HUNGER TO SUCCEED The American system offers extreme incentives, if not always fair ones, to those who strive

PHOTOGRAPH Fred R. Conrad/The New York Times/Redux

If there’s a lesson from Occupy Wall Street, it’s that anger, tents, and drumming are no threat to the global financial system. Which is not to say that the Occupiers missed their mark. They wielded a brilliant array of indicators and statistics, held aloft for the world’s cameras and honed to inflict maximum damage to American self-esteem. For instance: “The U.S. has greater income inequality than Russia, China, and Cameroon.” In a dozen words the whole premise of American exceptionalism — that only here, under liberty, do fortunes rise and fall on merit — gets body-slammed. It’s a picket sign that leaves bruises. It also happens to be true.
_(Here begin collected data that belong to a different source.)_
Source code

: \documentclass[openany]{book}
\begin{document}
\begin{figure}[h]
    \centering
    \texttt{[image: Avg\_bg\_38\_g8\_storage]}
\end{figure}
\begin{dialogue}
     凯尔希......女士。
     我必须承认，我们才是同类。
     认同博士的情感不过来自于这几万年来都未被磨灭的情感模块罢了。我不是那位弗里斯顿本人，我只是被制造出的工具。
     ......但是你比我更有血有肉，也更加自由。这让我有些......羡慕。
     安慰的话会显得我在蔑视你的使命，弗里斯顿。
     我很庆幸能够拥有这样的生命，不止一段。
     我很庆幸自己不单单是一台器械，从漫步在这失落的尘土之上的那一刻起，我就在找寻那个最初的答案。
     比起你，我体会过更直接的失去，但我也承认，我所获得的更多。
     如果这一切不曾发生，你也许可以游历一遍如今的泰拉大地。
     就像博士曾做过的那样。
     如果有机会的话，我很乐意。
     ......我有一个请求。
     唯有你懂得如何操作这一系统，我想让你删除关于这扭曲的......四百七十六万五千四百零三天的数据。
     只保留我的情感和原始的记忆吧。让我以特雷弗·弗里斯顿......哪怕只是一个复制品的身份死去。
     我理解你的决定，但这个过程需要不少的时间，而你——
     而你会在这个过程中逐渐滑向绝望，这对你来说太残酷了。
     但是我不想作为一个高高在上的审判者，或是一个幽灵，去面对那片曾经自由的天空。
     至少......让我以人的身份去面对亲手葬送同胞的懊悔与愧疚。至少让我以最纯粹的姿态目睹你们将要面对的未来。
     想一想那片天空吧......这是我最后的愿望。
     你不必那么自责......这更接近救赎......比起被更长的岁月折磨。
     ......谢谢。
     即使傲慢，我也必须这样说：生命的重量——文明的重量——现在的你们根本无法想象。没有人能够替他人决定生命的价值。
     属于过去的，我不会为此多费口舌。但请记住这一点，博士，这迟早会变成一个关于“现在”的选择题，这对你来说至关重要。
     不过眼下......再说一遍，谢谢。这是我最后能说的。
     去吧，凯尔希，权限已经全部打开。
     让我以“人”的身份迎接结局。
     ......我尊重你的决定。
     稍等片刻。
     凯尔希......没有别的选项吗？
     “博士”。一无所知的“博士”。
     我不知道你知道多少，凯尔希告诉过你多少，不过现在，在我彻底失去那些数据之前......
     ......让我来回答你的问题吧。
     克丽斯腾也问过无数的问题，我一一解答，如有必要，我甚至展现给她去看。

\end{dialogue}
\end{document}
The Gini index, devised by Italian statistician Corrado Gini in 1912, measures income distribution on a scale of 0 to 1. Zero is a perfectly shared pie; one is a population in which a greedy actor hoards it all. In 2011 the U.S. Gini stood at 0.475, a 1.3 percent rise over the previous year and the first significant annual increase since 1993. The 1.2 million households that make up the top 1 percent of wealth saw their earnings increase by 5.5 percent last year, according to the U.S. Census Bureau. In the 96 million households that made less than $101,583, roughly 80 percent of Americans, earnings dropped 1.7 percent. It has not been an equal-opportunity recovery.

Shift the light, however, and even severe income inequality has its virtues. If wealth at the top motivates people at the bottom, the gap is less relevant. If the state refuses to let citizens slip from lower class to underclass, it assures a level of dignity. And if the journey from poverty to prosperity is an open road, free of prejudice and corruption, then no one can say that class is fate. Which is why the focus on income inequality is a little misguided. It’s opportunity we need to watch.
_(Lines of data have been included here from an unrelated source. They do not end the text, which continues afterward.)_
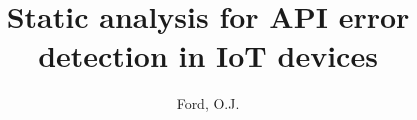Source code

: \documentclass{article}
\title{Static analysis for API error detection in IoT devices}
\author{Ford, O.J.}
\begin{document}


\begin{spacing}{1.25}


\end{spacing}

\begin{spacing}{0.8}
\tableofcontents
\end{spacing}
\clearpage

\begin{spacing}{1.4}






\end{spacing}
\cleardoublepage

\pagestyle{headings}
\begin{spacing}{1.4}
\begin{appendices}
\renewcommand{\appendixname}{Appx.}

\renewcommand{\appendixname}{Annex}

\end{appendices}
\end{spacing}

\printbibliography
\end{document}
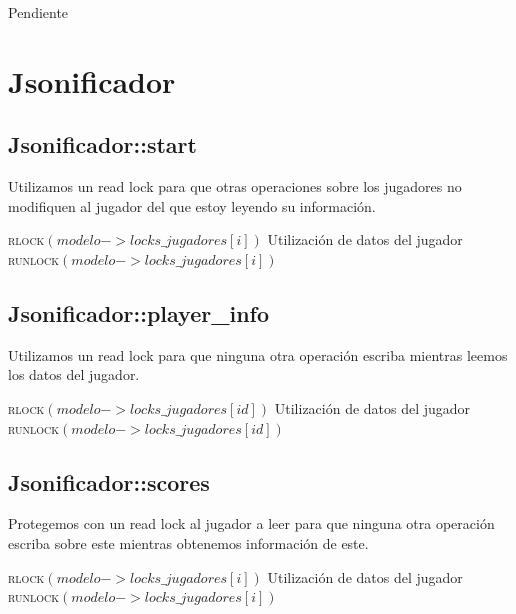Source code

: \documentclass[a4paper,10pt,twoside]{article}
\newenvironment{pseudo}[1][]{%
    \vspace{0.5em}%
    \begin{algorithmic}%
}
{%
    \end{algorithmic}%
    \vspace{0.5em}%
}
\newcommand{\Fn}[2]{\textsc{#1}$(#2)$}
\begin{document}
Pendiente




\section{Jsonificador}


\subsection{Jsonificador::start}
Utilizamos un read lock para que otras operaciones sobre los jugadores no modifiquen al jugador del que estoy
leyendo su información.
\begin{pseudo}
       \State \Fn{rlock}{modelo->locks\_jugadores[i]}
       \State Utilización de datos del jugador
       \State \Fn{runlock}{modelo->locks\_jugadores[i]}
    \EndFor
\end{pseudo}

\subsection{Jsonificador::player\_info}
Utilizamos un read lock para que ninguna otra operación escriba mientras leemos los datos del jugador.
\begin{pseudo}
    \State \Fn{rlock}{modelo->locks\_jugadores[id]}
    \State Utilización de datos del jugador
    \State \Fn{runlock}{modelo->locks\_jugadores[id]}
\end{pseudo}


\subsection{Jsonificador::scores}
Protegemos con un read lock al jugador a leer para que ninguna otra operación escriba
sobre este mientras obtenemos información de este.
\begin{pseudo}
       \State \Fn{rlock}{modelo->locks\_jugadores[i]}
       \State Utilización de datos del jugador
       \State \Fn{runlock}{modelo->locks\_jugadores[i]}
    \EndFor
\end{pseudo}
\end{document}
Unlike income, opportunity is a synthesis of disparate things, only some of which are concrete: access to the polls and public schools; reliable social services; stable markets; penalties for those who would cheat to get ahead.
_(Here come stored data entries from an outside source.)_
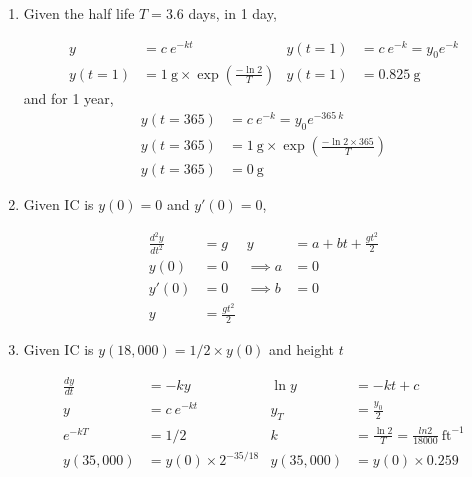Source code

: \begin{enumerate}
    \item Given the half life $ T = 3.6 $ days, in 1 day,

          \begin{align}
              y        & = c\ e^{-kt}                                               &
              y(t = 1) & = c\ e^{-k} = y_{0} e ^{-k}                                  \\
              y(t = 1) & = 1\ \mathrm{g} \times \exp \left(\frac{- \ln 2}{T}\right) &
              y(t = 1) & = 0.825\ \mathrm{g}
          \end{align}
          and for 1 year,
          \begin{align}
              y(t = 365) & = c\ e^{-k} = y_{0} e ^{-365\ k}                            \\
              y(t = 365) & = 1\ \mathrm{g} \times \exp \left(\frac{- \ln 2 \times 365}
              {T}\right)                                                               \\
              y(t = 365) & = 0\ \mathrm{g}
          \end{align}


    \item Given IC is $y(0) = 0$ and $y'(0) = 0$,

          \begin{align}
              \frac{d^{2}y}{dt^{2}} & = g                         &
              y                     & = a + bt + \frac{gt^{2}}{2}   \\
              y(0)                  & = 0                         &
              \implies a            & = 0                           \\
              y'(0)                 & = 0                         &
              \implies b            & = 0                           \\
              y                     & = \frac{gt^{2}}{2}
          \end{align}


    \item Given IC is $y(18,000) = 1/2 \times y(0)$ and height $t$

          \begin{align}
              \frac{dy}{dt} & = -ky                                  &
              \ln y         & = -kt + c                                \\
              y             & = c \ e^{-kt}                          &
              y_{T}         & = \frac{y_{0}}{2}                        \\
              e^{-kT}       & = 1/2                                  &
              k             & = \frac{\ln 2}{T} = \frac{ln 2}{18000}
              \  \mathrm{ft}^{-1}                                      \\
              y(35,000)     & = y(0) \times 2^{-35/18}               &
              y(35,000)     & = y(0) \times 0.259
          \end{align}

\end{enumerate}


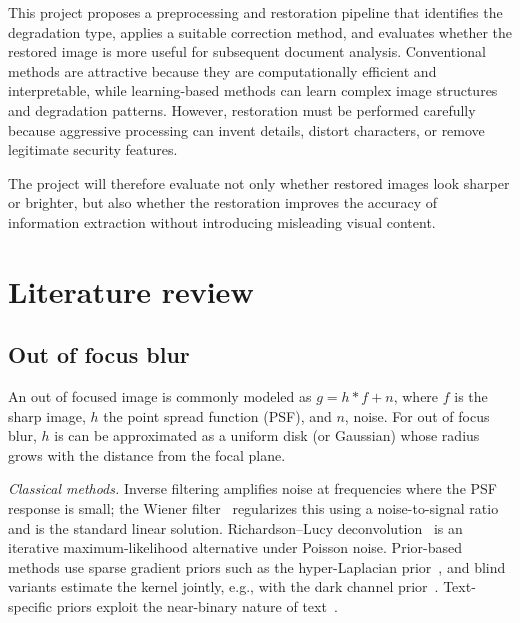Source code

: \documentclass{article}
\begin{document}
This project proposes a preprocessing and restoration pipeline that identifies the degradation type, applies a suitable correction method, and evaluates whether the restored image is more useful for subsequent document analysis. Conventional methods are attractive because they are computationally efficient and interpretable, while learning-based methods can learn complex image structures and degradation patterns. However, restoration must be performed carefully because aggressive processing can invent details, distort characters, or remove legitimate security features.

The project will therefore evaluate not only whether restored images look sharper or brighter, but also whether the restoration improves the accuracy of information extraction without introducing misleading visual content.

\section{Literature review}
\label{sec:format}
\subsection{Out of focus blur}
An out of focused image is commonly modeled as $g = h \ast f + n$, where $f$ is the sharp image, $h$ the point spread function (PSF), and $n$, noise. For out of focus blur, $h$ is can be approximated as a uniform disk (or Gaussian) whose radius grows with the distance from the focal plane.

\textit{Classical methods.} Inverse filtering amplifies noise at frequencies where the PSF response is small; the Wiener filter~\cite{wiener1949,gonzalez2018} regularizes this using a noise-to-signal ratio and is the standard linear solution. Richardson--Lucy deconvolution~\cite{richardson1972,lucy1974} is an iterative maximum-likelihood alternative under Poisson noise. Prior-based methods use sparse gradient priors such as the hyper-Laplacian prior~\cite{krishnan2009}, and blind variants estimate the kernel jointly, e.g., with the dark channel prior~\cite{pan2016}. Text-specific priors exploit the near-binary nature of text~\cite{cho2012,pan2014}.
\end{document}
Over the past four years the federal government has been more aggressive in defending opportunity. The Affordable Care Act promises that, eventually, no one will lose their savings when they lose their health. Pell Grants for college remain funded, with bumps for inflation, despite serious congressional threats. And while dropout rates still track inversely to income, thousands of students remain enrolled in public colleges only because the feds picked up the slack when state schools raised fees and cut their budgets.

Opportunity feeds on symbols, too, and America has never stopped manufacturing those. Barack Obama is one symbol of the possibilities in American life. Lloyd Blankfein is another. To the Occupy signmakers, Blankfein’s scowl and pay package offered proof of the financial industry’s disdain for the little guy. But symbols, like statistics, change with perspective. Goldman Sachs’s chief executive officer was born in the Bronx to a postal clerk father and a receptionist mother. He grew up in public housing and earned his first pennies as a 13-year-old vendor at the old Yankee Stadium. “Three cents per soda,” Blankfein recalls. Not surprisingly, Blankfein, 58, says that America is still the land of opportunity. “C’mon, where are you going to go?” he asks. “Is there a block in Copenhagen that I haven’t heard about? We’re noisy and crazy and provide great theater to the world, but we’re actually pretty stable in our extremes.”

The key word is extremes. Almost all top universities in the U.S. are need-blind, ensuring that the brilliant poor will be catapulted into a world of new possibilities, even as average low-income students fight to cover community college costs. A new dry cleaner may struggle to get a small business loan, but innovators at the front end of the bell curve can call on venture capitalists regardless of their age and qualifications. Asks Blankfein: “Where else could you have a guy like Zuckerberg, where in his dorm room he can find people to give him money, and go out into capital markets and get a first, second, and third funding? Where else in the world does that exist? And when else in the United States did that exist?”

These extreme American incentives attract the hungriest people from all over the world. They always have. And it’s not always going to feel fair. A new Yankee Stadium opened in 2009, this one with a concrete moat separating the top-price ticket holders in the first nine rows from anyone who might try to sneak up for a better view. “I don’t remember being too successful at sneaking down to the first row in the olden days either,” says Blankfein. “Not that I didn’t try.”